Face ao estatuído na lei e à preterição de uma formalidade essencial como a obrigatoriedade de realização de concurso público interessa saber qual é a razão absolutamente excepcional que fundamenta a não realização de concurso público.
Quiçá a resposta a esta questão não seja possível, uma vez que não se pode afirmar que a razão absolutamente excepcional que fundamenta a não realização de concurso público seja a de beneficiar terceiros de forma ilícita que ficam desta forma com um património público em troca de míseros tostões.

Mais: será igualmente a de não possibilitar a terceiros idóneos, e igualmente interessados em enriquecer, a benesse de adquirir uma empresa pública rentável a preço de saldos, uma vez que a existir concurso público o mesmo seria aberto a todas as entidades que preencham as condições genericamente estabelecidas – Artigo 8.º da Lei n.º 10/94, de 31 de Agosto.

Resta agora, e em termos sucintos, ver de que vícios administrativos padecerá este acto administrativo e quais as consequências jurídicas da prática do mesmo:

· A) A falta de concurso público, quando legalmente exigível, torna nulo o procedimento e o subsequente contrato, por preterição de um elemento essencial (Artigos 76.º, n.º 2, alínea f) e 127.º do Decreto-Lei n.º 16-A/95, de 15 de Dezembro);
· B) Estatui o Artigo 77.º do mesmo diploma legal que:
o 1. O acto nulo não produz quaisquer efeitos jurídicos, independentemente da declaração de nulidade;
o 2. A nulidade é invocável a todo o tempo por qualquer interessado e pode ser declarada, também a todo o tempo, por qualquer órgão administrativo ou por qualquer tribunal.

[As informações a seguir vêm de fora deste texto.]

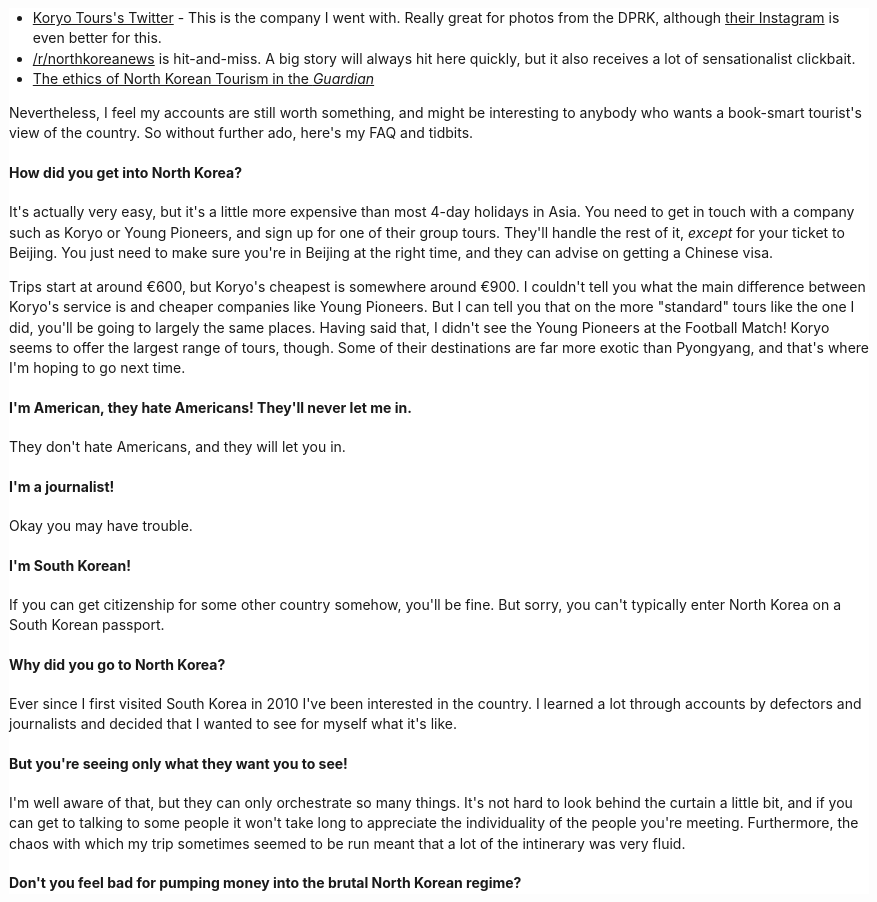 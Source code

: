 * [Koryo Tours's Twitter](https://twitter.com/KoryoTours) - This is the company I went with. Really great for photos from the DPRK, although [their Instagram](https://instagram.com/koryotours) is even better for this.
* [/r/northkoreanews](https://reddit.com/r/northkoreanews) is hit-and-miss. A big story will always hit here quickly, but it also receives a lot of sensationalist clickbait.
* [The ethics of North Korean Tourism in the *Guardian*](http://www.theguardian.com/travel/2015/oct/08/north-korean-tourism-ethics)

Nevertheless, I feel my accounts are still worth something, and might be interesting to anybody who wants a book-smart tourist's view of the country. So without further ado, here's my FAQ and tidbits.

#### How did you get into North Korea?

It's actually very easy, but it's a little more expensive than most 4-day holidays in Asia. You need to get in touch with a company such as Koryo or Young Pioneers, and sign up for one of their group tours. They'll handle the rest of it, *except* for your ticket to Beijing. You just need to make sure you're in Beijing at the right time, and they can advise on getting a Chinese visa.

Trips start at around €600, but Koryo's cheapest is somewhere around €900. I couldn't tell you what the main difference between Koryo's service is and cheaper companies like Young Pioneers. But I can tell you that on the more "standard" tours like the one I did, you'll be going to largely the same places. Having said that, I didn't see the Young Pioneers at the Football Match! Koryo seems to offer the largest range of tours, though. Some of their destinations are far more exotic than Pyongyang, and that's where I'm hoping to go next time.

#### I'm American, they hate Americans! They'll never let me in.

They don't hate Americans, and they will let you in.

#### I'm a journalist!

Okay you may have trouble.

#### I'm South Korean!

If you can get citizenship for some other country somehow, you'll be fine. But sorry, you can't typically enter North Korea on a South Korean passport.

#### Why did you go to North Korea?

Ever since I first visited South Korea in 2010 I've been interested in the country. I learned a lot through accounts by defectors and journalists and decided that I wanted to see for myself what it's like.

#### But you're seeing only what they want you to see!

I'm well aware of that, but they can only orchestrate so many things. It's not hard to look behind the curtain a little bit, and if you can get to talking to some people it won't take long to appreciate the individuality of the people you're meeting. Furthermore, the chaos with which my trip sometimes seemed to be run meant that a lot of the intinerary was very fluid.

#### Don't you feel bad for pumping money into the brutal North Korean regime?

Mais se diga que a Administração Pública no exercício da sua actividade deve tratar de forma imparcial todos casos concretos que lhe sejam cometidos e quando não o faz viola o princípio da imparcialidade consagrado no artigo 6.º do Decreto-Lei n.º 16 -A/95, de 15 de Dezembro.
Sucede que a fundamentação do acto administrativo que privatiza a Movicel deverá ser acrescida, o que não se vislumbra possível, pois sabemos desde já que este acto administrativo padece do vício de desvio de poder por motivo de interesse privado.
Explique-se que haverá «desvio de poder por motivo de interesse privado» quando a administração não prossegue um fim de interesse público, mas um fim de interesse privado - por razões de parentesco, de amizade ou inimizade com o particular, por motivos de corrupção, ou quaisquer outros de natureza particular.
A consequência jurídica do desvio de poder por motivo de interesse privado é a nulidade do acto administrativo que privatiza a Movicel, com as vicissitudes já acima expostas.
Significa isto que o acto de privatização da Movicel será nulo por duas vias: a primeira que consiste na preterição incontornável da forma legal, a de concurso público, e a segunda que consiste na prossecução de interesses privados em detrimento do interesse público.
Diga-se, ainda, que o povo angolano solicita a digna intervenção do Tribunal de Contas em sede de fiscalização sucessiva para que realize um inquérito a fim de verificar a legalidade do processo de privatização da Movicel, tudo nos termos do n.º 3 do artigo 9.º da Lei n.º 5/96, de 12 de Abril.
Roga, ainda, o povo angolano à Assembleia Nacional para que solicite ao Tribunal de Contas a realização do mencionado inquérito nos termos da mesma disposição legal.
Por fim, rogará o povo angolano à intervenção divina se as entidades responsáveis pelo cumprimento do seu melhor interesse nada fizerem, pois só essa lhe restará.